Thermal spraying is a coating process that involves the application of heated particulate matter on a surface to protect against heat, cold, electricity, moisture and rust. The particulate matter — either metal, ceramics, plastics or composites — is heated using electricity or chemicals and then sprayed onto a surface. Once complete, thermal spraying can create a thick protective outer layer measuring anywhere from 20 microns to 3 mm, all which protecting the surface from oxidation and environmental contaminants.
Plasma Thermal Spraying
One of the most common thermal spraying techniques is plasma. It’s called “plasma thermal spraying” because it uses a plasma torch to heat and spray the particulate matter onto the surface. Plasma torches, of course, are very hot, with some reaching temperatures as high as 17,500 degrees Fahrenheit. This heat melts the particulate matter while a jet shoots it onto the surface. After hitting the surface, the particulate matter spreads out and then cools, turning to a hard and solid state.
High-Velocity Oxygen Fuel Spraying
High-velocity oxygen fuel spraying (HVOF) is another thermal spraying technique. Originally developed in the 1980s, it uses heat and pressure via combustion to melt and spray particulate matter onto a surface. The benefit of HVOF is that it’s able to shoot particulate matter very fast, resulting in a strong and stable hold. HVOF is commonly used for the purpose of adding corrosion-protective layers over products and objects.
Vacuum Thermal Spraying
There’s also vacuum thermal spraying, which is a variant of plasma thermal spraying. Like the other techniques listed here, it involves heating and shooting particulate matter onto a surface. However, vacuum thermal spraying uses much lower temperatures, with most applications having a maximum temperature of just 248 degrees Fahrenheit. The low temperatures make this coating technique ideal for temperature-sensitive surfaces that can’t handle the heat of plasma thermal spraying or HVOF.
Cold Thermal Spraying
Perhaps the newest thermal spraying technique is cold spraying. Also known as gas dynamic spraying, it was pioneered by the Russian government in the 1990s and uses gas to spray particulate matter at high speeds. The high speeds allow the particulate matter to bind to surfaces, assuming they are powered by enough kinetic energy.
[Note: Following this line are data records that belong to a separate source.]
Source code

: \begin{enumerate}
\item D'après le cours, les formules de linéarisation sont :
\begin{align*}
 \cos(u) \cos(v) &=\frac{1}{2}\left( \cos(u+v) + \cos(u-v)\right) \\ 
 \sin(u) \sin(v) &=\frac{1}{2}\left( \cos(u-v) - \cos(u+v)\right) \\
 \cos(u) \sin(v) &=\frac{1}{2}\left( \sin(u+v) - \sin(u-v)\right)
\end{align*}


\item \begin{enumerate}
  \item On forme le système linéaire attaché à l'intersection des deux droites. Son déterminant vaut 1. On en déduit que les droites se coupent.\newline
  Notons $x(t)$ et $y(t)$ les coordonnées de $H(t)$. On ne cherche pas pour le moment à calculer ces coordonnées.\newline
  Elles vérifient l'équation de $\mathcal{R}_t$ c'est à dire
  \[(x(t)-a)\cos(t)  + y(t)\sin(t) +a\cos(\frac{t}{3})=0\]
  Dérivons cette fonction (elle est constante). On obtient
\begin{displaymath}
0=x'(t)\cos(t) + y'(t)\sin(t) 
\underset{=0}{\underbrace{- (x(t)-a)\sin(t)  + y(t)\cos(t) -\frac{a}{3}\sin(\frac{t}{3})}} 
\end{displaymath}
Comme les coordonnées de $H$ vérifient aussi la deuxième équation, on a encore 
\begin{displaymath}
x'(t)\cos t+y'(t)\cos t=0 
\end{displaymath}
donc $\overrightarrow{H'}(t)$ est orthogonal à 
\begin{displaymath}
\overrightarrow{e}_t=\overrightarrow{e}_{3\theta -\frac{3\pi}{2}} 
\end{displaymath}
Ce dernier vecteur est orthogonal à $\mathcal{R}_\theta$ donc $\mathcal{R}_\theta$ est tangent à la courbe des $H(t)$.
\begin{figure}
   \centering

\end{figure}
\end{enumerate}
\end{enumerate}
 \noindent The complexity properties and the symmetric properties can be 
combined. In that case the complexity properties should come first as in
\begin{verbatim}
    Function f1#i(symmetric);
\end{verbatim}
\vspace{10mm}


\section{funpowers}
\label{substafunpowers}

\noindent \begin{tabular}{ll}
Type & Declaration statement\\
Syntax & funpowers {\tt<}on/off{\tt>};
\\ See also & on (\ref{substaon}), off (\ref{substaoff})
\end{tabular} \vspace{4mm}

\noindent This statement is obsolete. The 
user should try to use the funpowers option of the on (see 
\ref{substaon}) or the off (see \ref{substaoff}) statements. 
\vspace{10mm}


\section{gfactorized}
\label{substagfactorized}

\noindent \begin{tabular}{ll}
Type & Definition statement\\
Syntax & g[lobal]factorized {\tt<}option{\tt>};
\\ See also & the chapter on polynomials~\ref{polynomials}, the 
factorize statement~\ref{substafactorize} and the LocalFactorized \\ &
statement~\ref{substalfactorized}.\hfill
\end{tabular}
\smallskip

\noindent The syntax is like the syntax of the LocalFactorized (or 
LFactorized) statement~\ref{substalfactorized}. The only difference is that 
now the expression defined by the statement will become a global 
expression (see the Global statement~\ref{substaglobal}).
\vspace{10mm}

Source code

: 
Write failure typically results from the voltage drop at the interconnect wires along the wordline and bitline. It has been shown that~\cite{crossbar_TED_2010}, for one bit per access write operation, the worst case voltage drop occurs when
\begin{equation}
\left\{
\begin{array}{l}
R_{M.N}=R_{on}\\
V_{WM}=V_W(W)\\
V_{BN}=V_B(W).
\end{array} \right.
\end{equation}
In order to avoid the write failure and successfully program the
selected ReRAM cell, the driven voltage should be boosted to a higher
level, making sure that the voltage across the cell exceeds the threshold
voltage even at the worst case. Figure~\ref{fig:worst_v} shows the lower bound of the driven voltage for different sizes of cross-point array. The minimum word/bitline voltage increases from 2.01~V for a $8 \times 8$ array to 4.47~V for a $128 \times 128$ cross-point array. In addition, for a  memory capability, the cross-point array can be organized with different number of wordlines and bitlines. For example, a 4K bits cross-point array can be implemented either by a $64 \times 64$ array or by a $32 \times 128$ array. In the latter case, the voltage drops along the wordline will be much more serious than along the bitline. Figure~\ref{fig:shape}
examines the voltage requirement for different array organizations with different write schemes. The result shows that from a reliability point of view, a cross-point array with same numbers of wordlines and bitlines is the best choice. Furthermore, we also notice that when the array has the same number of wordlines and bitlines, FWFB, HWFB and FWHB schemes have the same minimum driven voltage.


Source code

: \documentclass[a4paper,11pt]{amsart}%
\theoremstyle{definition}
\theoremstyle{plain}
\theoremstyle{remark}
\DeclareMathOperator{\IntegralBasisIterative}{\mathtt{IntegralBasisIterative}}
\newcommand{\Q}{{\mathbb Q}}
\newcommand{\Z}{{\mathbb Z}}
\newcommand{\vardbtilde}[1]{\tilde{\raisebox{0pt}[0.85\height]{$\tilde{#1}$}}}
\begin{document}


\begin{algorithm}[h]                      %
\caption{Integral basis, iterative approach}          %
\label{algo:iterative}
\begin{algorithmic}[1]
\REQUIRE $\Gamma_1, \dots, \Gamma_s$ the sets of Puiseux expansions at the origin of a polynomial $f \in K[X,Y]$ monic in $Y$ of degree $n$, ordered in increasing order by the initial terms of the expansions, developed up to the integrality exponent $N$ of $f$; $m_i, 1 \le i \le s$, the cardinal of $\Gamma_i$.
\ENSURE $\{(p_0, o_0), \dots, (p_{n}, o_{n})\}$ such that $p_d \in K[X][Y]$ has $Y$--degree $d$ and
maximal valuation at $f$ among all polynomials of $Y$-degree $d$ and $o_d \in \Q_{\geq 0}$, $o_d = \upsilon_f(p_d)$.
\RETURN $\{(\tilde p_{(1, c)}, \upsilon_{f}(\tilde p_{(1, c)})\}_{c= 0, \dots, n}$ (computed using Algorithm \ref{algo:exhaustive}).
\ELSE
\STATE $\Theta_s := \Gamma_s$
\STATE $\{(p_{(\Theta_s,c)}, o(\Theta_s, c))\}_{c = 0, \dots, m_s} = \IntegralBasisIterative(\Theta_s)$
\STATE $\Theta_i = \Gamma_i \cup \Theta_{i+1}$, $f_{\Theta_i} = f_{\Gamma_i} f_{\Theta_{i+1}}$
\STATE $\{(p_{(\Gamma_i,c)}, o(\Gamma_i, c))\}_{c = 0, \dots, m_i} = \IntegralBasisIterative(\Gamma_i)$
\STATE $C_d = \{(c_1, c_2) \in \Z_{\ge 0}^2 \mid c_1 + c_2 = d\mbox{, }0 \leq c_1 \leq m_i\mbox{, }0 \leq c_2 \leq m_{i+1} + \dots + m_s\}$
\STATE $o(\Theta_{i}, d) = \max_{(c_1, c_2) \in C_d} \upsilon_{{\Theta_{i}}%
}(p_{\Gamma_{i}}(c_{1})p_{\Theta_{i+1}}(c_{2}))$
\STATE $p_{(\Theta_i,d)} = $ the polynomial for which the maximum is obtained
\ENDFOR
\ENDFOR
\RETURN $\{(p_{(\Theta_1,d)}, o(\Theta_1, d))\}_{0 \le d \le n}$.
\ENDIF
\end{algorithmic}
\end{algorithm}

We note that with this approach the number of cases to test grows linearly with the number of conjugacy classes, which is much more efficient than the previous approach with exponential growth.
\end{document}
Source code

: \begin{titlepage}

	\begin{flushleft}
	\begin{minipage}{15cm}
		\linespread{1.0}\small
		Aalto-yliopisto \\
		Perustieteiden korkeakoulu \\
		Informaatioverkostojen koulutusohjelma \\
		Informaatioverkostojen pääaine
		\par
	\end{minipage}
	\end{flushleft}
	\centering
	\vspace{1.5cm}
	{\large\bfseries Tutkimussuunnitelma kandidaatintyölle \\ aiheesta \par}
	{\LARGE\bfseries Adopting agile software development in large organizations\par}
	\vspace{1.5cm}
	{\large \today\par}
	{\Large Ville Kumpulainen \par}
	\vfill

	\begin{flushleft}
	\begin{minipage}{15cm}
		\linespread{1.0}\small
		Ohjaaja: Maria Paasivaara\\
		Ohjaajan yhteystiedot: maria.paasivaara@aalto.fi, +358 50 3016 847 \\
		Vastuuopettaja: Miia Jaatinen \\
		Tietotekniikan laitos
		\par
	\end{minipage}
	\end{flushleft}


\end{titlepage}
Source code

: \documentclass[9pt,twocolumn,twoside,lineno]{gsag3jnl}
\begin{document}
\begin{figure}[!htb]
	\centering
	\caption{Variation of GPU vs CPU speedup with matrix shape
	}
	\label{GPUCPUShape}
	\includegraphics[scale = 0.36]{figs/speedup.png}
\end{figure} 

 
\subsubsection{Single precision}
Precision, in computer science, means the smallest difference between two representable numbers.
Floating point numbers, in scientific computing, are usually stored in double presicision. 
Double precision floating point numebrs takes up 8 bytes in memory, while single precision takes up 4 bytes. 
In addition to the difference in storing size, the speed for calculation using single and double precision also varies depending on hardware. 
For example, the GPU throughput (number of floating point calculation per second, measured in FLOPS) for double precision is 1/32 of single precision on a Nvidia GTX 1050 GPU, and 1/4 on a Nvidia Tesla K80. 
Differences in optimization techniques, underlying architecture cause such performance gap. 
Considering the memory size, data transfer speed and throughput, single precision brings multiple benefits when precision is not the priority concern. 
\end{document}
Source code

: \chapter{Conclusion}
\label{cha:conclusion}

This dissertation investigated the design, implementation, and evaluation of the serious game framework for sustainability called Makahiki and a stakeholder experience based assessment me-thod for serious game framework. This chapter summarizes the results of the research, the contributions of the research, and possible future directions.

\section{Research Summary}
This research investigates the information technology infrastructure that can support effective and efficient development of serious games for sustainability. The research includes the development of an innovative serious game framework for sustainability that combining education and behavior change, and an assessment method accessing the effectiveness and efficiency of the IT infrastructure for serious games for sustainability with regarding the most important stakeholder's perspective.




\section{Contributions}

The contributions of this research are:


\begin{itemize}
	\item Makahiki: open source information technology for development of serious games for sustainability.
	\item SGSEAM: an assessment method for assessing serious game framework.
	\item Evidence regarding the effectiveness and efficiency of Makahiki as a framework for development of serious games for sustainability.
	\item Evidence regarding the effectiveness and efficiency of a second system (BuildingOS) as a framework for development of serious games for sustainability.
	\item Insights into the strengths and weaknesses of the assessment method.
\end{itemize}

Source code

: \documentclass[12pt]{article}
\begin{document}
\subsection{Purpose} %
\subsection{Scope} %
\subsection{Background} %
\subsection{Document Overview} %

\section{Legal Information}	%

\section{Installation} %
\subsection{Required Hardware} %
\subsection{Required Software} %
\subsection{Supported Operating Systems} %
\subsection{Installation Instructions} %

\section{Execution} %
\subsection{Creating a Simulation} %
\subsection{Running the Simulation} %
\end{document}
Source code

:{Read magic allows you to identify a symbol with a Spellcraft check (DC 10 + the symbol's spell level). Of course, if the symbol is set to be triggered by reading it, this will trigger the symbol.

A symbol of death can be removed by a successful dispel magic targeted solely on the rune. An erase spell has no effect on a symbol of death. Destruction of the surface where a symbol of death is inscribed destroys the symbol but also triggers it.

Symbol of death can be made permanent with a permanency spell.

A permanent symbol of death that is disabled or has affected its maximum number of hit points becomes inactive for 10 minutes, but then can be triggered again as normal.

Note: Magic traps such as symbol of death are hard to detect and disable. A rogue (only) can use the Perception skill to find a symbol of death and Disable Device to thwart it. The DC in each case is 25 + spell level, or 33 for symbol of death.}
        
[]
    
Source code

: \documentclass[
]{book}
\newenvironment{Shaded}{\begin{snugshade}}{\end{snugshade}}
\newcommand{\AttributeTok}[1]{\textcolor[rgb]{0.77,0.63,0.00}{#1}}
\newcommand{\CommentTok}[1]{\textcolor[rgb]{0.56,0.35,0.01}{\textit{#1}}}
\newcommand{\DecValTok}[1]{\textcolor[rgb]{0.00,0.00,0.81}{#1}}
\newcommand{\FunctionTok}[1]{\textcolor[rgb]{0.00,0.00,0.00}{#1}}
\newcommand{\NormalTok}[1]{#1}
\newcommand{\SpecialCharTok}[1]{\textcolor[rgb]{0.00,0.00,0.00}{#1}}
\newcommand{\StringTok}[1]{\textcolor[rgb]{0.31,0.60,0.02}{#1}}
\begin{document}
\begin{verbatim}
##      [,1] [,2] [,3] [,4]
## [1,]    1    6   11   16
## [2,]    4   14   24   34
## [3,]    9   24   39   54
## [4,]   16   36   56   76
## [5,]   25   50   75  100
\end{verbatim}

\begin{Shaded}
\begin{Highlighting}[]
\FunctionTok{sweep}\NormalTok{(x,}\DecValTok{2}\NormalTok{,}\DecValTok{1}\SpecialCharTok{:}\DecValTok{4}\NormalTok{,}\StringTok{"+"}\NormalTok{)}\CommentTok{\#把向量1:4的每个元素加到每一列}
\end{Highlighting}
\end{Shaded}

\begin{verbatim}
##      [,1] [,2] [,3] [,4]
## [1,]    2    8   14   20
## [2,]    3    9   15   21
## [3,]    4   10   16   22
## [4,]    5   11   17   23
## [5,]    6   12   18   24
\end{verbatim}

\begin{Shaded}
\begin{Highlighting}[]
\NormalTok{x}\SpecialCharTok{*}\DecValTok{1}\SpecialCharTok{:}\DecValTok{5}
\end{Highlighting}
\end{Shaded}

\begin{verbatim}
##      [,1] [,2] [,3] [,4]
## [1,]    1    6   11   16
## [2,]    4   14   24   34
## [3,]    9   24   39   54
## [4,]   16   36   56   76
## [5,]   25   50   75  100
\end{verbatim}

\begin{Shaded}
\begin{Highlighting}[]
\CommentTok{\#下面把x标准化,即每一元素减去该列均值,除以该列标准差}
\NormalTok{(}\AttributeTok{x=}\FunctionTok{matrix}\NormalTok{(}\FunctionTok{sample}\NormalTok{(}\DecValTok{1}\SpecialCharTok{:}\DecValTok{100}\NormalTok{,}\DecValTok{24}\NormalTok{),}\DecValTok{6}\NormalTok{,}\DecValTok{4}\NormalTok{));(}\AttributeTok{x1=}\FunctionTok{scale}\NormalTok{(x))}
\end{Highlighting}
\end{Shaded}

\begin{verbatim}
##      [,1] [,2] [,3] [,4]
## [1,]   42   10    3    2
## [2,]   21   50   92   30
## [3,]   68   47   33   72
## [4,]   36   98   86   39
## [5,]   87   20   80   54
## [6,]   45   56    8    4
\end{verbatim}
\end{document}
Thermal Spraying Applications: What You Should Know
Thermal spraying is used extensively in the construction and manufacturing industries. It can be used to protect components from rust and corrosion, for example. Even if a surface is currently susceptible to rust or corrosion, such as high-carbon steel, thermal spraying can create a protective layer that protects the surface from such degradation. Some companies use thermal spraying to increase or lower a surface’s thermal conductivity as well. To lower a surface’s thermal conductivity, non-conductive particulate matter is used. To increase its thermal conductivity, conductive particulate matter is used.